Plain-text document sources

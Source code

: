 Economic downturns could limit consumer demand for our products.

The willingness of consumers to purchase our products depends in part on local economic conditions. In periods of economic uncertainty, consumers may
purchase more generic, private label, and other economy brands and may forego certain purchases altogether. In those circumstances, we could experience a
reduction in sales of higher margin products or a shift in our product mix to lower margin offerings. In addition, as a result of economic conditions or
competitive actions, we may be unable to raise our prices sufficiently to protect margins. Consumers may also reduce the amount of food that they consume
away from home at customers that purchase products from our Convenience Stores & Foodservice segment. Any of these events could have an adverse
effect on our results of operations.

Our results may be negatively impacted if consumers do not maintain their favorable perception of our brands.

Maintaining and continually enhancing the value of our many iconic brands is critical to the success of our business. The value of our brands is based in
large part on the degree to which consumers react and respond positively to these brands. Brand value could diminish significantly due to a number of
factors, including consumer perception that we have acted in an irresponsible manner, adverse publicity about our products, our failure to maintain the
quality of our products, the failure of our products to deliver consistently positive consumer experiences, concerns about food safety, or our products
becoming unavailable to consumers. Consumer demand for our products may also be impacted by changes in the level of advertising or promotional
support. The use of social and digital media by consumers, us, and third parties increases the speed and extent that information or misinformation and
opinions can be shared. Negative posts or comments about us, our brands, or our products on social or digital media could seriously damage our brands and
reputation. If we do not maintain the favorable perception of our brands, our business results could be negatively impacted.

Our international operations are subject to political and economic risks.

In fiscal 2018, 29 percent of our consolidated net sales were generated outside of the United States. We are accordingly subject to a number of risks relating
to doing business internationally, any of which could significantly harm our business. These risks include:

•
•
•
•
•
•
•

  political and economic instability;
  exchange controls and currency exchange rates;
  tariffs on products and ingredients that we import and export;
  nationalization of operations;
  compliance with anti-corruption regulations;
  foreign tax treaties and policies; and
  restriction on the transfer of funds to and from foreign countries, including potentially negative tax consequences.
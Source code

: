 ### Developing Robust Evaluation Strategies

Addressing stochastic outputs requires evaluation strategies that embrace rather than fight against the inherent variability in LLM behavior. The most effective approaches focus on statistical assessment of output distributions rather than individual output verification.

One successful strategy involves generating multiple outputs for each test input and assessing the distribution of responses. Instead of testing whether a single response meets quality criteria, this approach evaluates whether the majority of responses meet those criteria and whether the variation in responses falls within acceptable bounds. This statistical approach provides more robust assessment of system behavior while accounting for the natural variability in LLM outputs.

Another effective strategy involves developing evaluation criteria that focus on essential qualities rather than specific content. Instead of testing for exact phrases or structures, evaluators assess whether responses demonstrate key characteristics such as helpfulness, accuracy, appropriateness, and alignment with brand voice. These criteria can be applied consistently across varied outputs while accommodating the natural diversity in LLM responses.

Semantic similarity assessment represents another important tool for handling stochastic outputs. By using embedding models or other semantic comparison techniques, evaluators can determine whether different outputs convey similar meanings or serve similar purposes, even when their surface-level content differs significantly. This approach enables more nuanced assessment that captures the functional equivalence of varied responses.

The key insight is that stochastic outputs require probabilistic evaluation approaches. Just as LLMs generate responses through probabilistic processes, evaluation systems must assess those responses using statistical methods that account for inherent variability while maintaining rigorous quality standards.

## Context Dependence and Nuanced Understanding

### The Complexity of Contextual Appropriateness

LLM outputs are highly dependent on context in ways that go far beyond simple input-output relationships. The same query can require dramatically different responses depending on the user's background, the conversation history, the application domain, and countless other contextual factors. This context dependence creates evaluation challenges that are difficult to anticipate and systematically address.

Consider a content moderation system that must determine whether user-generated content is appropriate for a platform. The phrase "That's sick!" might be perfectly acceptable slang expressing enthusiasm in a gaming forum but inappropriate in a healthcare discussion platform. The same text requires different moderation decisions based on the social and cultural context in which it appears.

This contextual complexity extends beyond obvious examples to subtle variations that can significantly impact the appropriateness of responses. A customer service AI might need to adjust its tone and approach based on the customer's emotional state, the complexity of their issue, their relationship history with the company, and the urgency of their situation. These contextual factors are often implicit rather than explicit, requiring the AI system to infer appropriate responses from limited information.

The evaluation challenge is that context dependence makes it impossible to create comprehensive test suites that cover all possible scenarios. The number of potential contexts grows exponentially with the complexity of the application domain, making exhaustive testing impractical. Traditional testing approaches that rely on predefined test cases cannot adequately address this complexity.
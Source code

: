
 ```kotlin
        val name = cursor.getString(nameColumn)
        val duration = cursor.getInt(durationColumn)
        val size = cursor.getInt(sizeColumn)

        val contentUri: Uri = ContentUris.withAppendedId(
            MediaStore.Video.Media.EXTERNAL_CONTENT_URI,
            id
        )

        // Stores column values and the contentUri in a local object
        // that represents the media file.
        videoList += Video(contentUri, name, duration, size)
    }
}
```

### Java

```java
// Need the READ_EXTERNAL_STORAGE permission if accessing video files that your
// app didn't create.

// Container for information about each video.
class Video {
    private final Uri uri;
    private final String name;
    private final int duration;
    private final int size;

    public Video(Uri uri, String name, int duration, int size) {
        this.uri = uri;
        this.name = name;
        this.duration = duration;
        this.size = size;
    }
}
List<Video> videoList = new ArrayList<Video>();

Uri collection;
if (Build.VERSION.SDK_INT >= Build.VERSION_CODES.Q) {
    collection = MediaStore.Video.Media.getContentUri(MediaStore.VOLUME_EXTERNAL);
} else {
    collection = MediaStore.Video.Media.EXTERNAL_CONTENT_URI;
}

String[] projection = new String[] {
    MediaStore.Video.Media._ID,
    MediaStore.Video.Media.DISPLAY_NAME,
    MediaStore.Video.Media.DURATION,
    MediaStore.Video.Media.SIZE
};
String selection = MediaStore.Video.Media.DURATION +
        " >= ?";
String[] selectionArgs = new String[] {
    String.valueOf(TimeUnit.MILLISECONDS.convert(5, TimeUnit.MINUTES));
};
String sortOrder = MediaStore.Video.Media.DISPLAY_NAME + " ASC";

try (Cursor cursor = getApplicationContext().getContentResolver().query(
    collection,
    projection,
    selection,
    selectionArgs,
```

What you have to do: Scan the entries above for the string "demand" and copy each line containing it.

Solution for this problem:
: Economic downturns could limit consumer demand for our products.
becoming unavailable to consumers. Consumer demand for our products may also be impacted by changes in the level of advertising or promotional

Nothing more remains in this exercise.